Plain-text document sources
#####

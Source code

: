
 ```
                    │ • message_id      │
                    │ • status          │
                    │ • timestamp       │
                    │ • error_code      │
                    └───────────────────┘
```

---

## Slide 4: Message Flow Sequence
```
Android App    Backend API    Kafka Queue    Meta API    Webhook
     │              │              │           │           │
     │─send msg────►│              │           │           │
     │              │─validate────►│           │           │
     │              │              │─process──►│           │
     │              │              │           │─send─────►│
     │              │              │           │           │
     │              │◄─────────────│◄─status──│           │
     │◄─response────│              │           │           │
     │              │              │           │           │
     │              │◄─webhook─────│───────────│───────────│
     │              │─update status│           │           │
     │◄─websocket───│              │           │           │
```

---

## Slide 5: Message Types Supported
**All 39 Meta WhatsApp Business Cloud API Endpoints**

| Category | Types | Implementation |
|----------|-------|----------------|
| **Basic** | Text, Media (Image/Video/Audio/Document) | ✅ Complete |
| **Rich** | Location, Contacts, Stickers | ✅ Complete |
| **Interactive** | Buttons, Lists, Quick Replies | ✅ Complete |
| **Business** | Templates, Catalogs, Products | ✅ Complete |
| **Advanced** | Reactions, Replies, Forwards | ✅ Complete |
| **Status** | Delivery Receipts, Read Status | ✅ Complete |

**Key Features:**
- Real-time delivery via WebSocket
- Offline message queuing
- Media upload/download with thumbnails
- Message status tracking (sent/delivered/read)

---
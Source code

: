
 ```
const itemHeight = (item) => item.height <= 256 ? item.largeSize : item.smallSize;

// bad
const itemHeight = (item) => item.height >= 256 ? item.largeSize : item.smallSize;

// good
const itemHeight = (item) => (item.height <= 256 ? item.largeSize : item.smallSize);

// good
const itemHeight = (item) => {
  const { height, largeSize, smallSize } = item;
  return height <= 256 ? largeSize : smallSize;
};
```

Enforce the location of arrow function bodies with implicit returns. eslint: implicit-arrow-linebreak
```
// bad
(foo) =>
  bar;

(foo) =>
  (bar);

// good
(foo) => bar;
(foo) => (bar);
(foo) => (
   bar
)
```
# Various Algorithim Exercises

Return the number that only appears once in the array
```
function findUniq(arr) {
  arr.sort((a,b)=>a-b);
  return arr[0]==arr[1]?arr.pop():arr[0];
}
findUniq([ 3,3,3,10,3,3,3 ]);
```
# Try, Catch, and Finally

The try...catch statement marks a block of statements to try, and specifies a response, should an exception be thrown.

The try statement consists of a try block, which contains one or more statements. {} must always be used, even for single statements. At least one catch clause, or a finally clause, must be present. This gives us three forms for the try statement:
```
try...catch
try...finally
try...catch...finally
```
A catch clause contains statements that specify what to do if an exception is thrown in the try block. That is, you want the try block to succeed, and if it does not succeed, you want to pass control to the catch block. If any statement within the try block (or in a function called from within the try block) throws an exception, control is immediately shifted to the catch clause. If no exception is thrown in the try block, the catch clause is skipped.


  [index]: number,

#####

→ WHAT THE TASK ASKS: Set every entry down verbatim.

→ REPLY:
Source code

:
 ```
                    │ • message_id      │
                    │ • status          │
                    │ • timestamp       │
                    │ • error_code      │
                    └───────────────────┘
```

---

## Slide 4: Message Flow Sequence
```
Android App    Backend API    Kafka Queue    Meta API    Webhook
     │              │              │           │           │
     │─send msg────►│              │           │           │
     │              │─validate────►│           │           │
     │              │              │─process──►│           │
     │              │              │           │─send─────►│
     │              │              │           │           │
     │              │◄─────────────│◄─status──│           │
     │◄─response────│              │           │           │
     │              │              │           │           │
     │              │◄─webhook─────│───────────│───────────│
     │              │─update status│           │           │
     │◄─websocket───│              │           │           │
```

---

## Slide 5: Message Types Supported
**All 39 Meta WhatsApp Business Cloud API Endpoints**

| Category | Types | Implementation |
|----------|-------|----------------|
| **Basic** | Text, Media (Image/Video/Audio/Document) | ✅ Complete |
| **Rich** | Location, Contacts, Stickers | ✅ Complete |
| **Interactive** | Buttons, Lists, Quick Replies | ✅ Complete |
| **Business** | Templates, Catalogs, Products | ✅ Complete |
| **Advanced** | Reactions, Replies, Forwards | ✅ Complete |
| **Status** | Delivery Receipts, Read Status | ✅ Complete |

**Key Features:**
- Real-time delivery via WebSocket
- Offline message queuing
- Media upload/download with thumbnails
- Message status tracking (sent/delivered/read)

---
Source code

:
 ```
const itemHeight = (item) => item.height <= 256 ? item.largeSize : item.smallSize;

// bad
const itemHeight = (item) => item.height >= 256 ? item.largeSize : item.smallSize;

// good
const itemHeight = (item) => (item.height <= 256 ? item.largeSize : item.smallSize);

// good
const itemHeight = (item) => {
  const { height, largeSize, smallSize } = item;
  return height <= 256 ? largeSize : smallSize;
};
```

Enforce the location of arrow function bodies with implicit returns. eslint: implicit-arrow-linebreak
```
// bad
(foo) =>
  bar;

(foo) =>
  (bar);

// good
(foo) => bar;
(foo) => (bar);
(foo) => (
   bar
)
```
# Various Algorithim Exercises

Return the number that only appears once in the array
```
function findUniq(arr) {
  arr.sort((a,b)=>a-b);
  return arr[0]==arr[1]?arr.pop():arr[0];
}
findUniq([ 3,3,3,10,3,3,3 ]);
```
# Try, Catch, and Finally

The try...catch statement marks a block of statements to try, and specifies a response, should an exception be thrown.

The try statement consists of a try block, which contains one or more statements. {} must always be used, even for single statements. At least one catch clause, or a finally clause, must be present. This gives us three forms for the try statement:
```
try...catch
try...finally
try...catch...finally
```
A catch clause contains statements that specify what to do if an exception is thrown in the try block. That is, you want the try block to succeed, and if it does not succeed, you want to pass control to the catch block. If any statement within the try block (or in a function called from within the try block) throws an exception, control is immediately shifted to the catch clause. If no exception is thrown in the try block, the catch clause is skipped.


  [index]: number,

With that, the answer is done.